The White House hopes the system will give law enforcement agencies and the public a clearer sense of the risk of attack.
According to Ridge, federal agencies will put the system into effect immediately, while state and local governments will be asked to voluntarily implement the plan over the next few months.
The homeland security director detailed the plan before an audience of law enforcement officers and public officials.
“The American people want to know what is behind these alerts, and perhaps more importantly, what we shall do in reponse to them,” Ridge said.
Attorney General John Ashcroft will set the alert level, after consulting with Ridge and President Bush.
The most serious of the five-level system is red, which indicates a severe risk and would result in deployment of armed forces and possible grounding of air travel.
The second level of alert is orange, indicating “high risk.” Under this alert, the federal government would be prompted to reinforce local law enforcement agencies with federal troops, and even order some federal workers to stay home.
The next step down is yellow, indicating a “significant” or “elevated’ risk of attack. Law enforcement agencies would increase surveillence at key sites and implement contingency plans.
The U.S. is currently on yellow alert, and will remain so for the “foreseeable future,” according to Ridge.
A blue level of threat indicates a “general risk,” where federal agencies would test their emergency communications equipment.
And finally, under a green alert, there is a “low risk of terrorist attacks.”
“I think it’s a substantial improvement over how we previously operated,” Ridge said in an interview this morning.
Ridge added that federal, state, local governments had reached a consensus in deciding how to better inform the public.

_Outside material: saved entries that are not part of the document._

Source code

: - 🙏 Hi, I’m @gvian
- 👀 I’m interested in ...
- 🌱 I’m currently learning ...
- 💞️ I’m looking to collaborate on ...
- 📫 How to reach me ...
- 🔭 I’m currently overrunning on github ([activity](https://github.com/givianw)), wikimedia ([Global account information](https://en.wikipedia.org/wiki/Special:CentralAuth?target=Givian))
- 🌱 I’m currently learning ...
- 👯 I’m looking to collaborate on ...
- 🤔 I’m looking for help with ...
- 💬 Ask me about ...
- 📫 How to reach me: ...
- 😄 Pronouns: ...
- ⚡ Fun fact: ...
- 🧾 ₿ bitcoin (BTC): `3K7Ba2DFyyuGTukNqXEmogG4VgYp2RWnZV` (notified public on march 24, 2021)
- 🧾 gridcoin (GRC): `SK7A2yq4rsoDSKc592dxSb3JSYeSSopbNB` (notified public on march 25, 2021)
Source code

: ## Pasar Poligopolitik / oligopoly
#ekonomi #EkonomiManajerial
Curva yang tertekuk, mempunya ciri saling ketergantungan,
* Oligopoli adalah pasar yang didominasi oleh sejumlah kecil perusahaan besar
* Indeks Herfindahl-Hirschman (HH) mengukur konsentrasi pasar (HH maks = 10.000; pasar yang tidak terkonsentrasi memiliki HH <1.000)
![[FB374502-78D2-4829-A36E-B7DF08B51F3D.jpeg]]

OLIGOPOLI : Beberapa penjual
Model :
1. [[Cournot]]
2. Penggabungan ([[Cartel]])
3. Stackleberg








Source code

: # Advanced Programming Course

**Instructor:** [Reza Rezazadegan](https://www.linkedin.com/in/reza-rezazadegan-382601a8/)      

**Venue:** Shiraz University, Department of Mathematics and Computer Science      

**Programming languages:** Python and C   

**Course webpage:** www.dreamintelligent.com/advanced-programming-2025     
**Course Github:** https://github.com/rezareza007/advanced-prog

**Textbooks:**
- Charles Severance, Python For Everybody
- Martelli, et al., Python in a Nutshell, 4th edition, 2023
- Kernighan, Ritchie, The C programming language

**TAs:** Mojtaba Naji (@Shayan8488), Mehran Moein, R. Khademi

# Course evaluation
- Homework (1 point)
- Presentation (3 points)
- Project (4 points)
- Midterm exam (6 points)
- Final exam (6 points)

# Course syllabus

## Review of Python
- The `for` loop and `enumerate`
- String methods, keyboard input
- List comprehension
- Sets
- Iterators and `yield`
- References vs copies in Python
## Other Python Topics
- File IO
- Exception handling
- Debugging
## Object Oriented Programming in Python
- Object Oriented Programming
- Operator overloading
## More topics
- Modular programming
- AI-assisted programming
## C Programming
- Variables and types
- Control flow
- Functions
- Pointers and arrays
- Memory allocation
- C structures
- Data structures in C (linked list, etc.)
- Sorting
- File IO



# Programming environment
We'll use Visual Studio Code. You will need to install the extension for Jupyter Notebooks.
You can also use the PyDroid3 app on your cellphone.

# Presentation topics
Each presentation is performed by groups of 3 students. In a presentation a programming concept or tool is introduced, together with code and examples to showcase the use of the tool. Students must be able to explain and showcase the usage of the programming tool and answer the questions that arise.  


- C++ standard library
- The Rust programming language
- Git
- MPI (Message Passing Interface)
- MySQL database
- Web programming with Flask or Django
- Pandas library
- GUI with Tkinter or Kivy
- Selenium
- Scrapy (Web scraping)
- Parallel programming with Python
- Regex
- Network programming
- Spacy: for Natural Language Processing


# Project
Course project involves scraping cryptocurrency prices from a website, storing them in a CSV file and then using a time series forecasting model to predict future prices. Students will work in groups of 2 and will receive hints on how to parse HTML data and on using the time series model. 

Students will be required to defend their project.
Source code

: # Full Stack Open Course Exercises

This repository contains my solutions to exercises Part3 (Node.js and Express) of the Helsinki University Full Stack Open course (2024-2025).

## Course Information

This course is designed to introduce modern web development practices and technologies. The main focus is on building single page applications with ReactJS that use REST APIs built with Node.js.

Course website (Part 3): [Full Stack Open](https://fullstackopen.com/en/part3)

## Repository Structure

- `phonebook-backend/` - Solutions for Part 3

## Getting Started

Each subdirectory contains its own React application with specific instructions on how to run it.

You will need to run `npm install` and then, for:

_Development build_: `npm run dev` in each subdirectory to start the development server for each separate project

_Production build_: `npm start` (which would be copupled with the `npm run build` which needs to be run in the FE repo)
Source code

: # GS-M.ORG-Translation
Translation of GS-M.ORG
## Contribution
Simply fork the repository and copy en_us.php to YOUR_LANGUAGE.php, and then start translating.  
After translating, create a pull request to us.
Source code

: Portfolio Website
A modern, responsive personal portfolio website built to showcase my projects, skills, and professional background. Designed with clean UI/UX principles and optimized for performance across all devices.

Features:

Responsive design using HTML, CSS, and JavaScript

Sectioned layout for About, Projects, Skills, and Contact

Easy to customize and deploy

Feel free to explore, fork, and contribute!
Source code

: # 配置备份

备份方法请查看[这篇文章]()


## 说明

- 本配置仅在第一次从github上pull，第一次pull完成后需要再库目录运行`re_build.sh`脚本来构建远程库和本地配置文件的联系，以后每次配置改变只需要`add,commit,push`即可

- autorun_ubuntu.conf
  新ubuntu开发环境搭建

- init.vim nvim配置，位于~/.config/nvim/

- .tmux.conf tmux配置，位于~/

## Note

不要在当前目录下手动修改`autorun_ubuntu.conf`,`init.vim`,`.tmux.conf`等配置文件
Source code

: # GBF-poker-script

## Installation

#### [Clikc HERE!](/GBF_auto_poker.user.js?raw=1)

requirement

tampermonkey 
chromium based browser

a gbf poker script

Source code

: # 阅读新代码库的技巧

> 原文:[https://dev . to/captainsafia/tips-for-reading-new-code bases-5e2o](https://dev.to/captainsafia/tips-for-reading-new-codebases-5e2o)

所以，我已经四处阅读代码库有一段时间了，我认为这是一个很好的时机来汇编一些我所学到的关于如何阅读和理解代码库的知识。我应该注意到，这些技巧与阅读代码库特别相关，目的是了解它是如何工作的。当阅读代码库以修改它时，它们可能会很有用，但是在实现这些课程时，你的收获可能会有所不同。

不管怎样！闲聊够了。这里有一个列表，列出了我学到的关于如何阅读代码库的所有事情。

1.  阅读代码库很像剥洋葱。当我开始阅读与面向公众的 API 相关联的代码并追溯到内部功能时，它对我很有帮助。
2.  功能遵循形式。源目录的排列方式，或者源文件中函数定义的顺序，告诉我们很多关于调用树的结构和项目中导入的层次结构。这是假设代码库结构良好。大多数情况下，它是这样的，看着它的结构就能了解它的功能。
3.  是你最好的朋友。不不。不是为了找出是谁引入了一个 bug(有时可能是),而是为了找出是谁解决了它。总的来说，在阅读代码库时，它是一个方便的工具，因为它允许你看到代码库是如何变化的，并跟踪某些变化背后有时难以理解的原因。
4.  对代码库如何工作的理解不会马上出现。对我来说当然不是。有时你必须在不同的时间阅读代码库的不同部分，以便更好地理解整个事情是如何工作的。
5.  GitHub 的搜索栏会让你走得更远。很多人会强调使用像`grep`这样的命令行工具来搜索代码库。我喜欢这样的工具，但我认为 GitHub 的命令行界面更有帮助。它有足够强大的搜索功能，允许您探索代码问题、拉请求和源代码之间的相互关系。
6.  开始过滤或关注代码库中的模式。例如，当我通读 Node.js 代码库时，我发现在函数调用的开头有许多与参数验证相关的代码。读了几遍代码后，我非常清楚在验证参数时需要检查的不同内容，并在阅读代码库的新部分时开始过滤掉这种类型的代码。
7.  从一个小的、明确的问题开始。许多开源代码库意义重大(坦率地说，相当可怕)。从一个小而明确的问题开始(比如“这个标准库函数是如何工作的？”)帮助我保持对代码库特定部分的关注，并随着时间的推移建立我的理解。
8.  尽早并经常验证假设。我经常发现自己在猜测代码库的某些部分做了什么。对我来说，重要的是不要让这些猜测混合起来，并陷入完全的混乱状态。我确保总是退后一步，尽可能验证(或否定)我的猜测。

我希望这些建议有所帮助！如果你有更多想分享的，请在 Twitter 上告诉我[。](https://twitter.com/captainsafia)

“The heart of what we’re doing is to maximize public safety and maximize public awareness,” Ridge said. Since the assessments are based on information received by the CIA, FBI and other agencies, Ridge warned the alerts are not foolproof. “There’s a little science in here and a lot of art.”
Since September 11, the FBI has issued four terrorist warnings.
The color-coded system was designed after critics called government warnings since Sept. 11 too vague to be helpful to police and the public.